Oh I'm a youngin’. I was 8 in '93 and in Germany so I received very little U.S. News or Pop-Culture. I still remember my Mom not letting me watch The Birdcage on the flight home in '96; while it was R it probably would merit a PG-13 if rated today.Darth Wong wrote:How old are you? If you're old enough to have been politically aware in the 1990s, you would know that Clinton faced nearly as much intensity of hatred as Obama does now. Moreover, you would know that public attitudes toward homosexuality were much harsher at the time. The 1990s came just after the 1980s, and in the 1980s, people were still so backward that they failed to pass the ERA, for fuck's sake. I mean come on, how difficult is it to say that men and women should have equal rights in the Constitution? You should not underestimate how far we've come as a society in the last 20 years. Hell, I still remember Sunday closing laws and school prayer when I was a kid.
Anyway, yes we have come an unbelievably long way. But that is why it should be so surprising that Clinton took the direct path back then, rather than a more indirect and behind-the-scenes method which Obama seems to be doing. It is far better to take 2 years to do something and accomplish it fully than 1 year and to do so ineffectually. If Clinton had called for a comprehensive, yearlong study of homosexuals in the military, similar to the Crittenden Report of 1957 and then used that evidence in his fight he might have had more success. As it was he simply directed the Secretary of Defense to prepare a draft policy, earning him the distrust and rancor of the Joint Chiefs and Congress.

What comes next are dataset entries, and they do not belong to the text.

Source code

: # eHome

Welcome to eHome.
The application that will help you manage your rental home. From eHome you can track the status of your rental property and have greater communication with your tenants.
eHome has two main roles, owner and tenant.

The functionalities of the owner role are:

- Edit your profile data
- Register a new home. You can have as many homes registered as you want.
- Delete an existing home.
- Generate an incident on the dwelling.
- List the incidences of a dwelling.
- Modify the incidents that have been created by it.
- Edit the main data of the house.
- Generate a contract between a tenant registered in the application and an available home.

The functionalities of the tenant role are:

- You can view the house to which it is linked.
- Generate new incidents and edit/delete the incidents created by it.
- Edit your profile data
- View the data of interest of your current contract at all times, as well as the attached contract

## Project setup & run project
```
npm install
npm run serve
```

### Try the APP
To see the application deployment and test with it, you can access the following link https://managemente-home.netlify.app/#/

Discharges under Don’t Ask/Don’t Tell
1994__617
1995__772
1996__870
1997__1,007
1998__1,163
1999__1,046
2000__1,241
2001__1,273
If American society was becoming more accepting, why did the discharge rates under DADT continue to rise? Yes, the military leadership is often much more conservative than society at large, but it is led by civilians for a reason. Clinton never took up the fight again after his lose, even after he declared the policy a "failure" after the Barry Winchell murder.
The drop after 2001 did not represent a massive liberalization of the Military, but simply a practical response to the need for service-members during Afghanistan & Gulf War II. So the Defense Dept. seems to have no problem with GLB service-members dying during wartime, but only with them serving during peacetime.
There's also an argument to be made that had Clinton accomplished something sweeping it would have given him momentum for the 1994 elections. He was forced to compromise on gay service in the military and lost on Health Care. America, above all political ideologies, loves a winner. Just look at the bump in the approval of Health Care reform following its passage.
Maybe I am too young to understand exactly how much America has changed, but the fact that gay soldiers are chaining themselves to the White House fence and that we’re still (as in right now, today) discharging able-bodied, willing and competent service-members during a time of war says to me that there hasn’t been a fundamental change in those 20 years.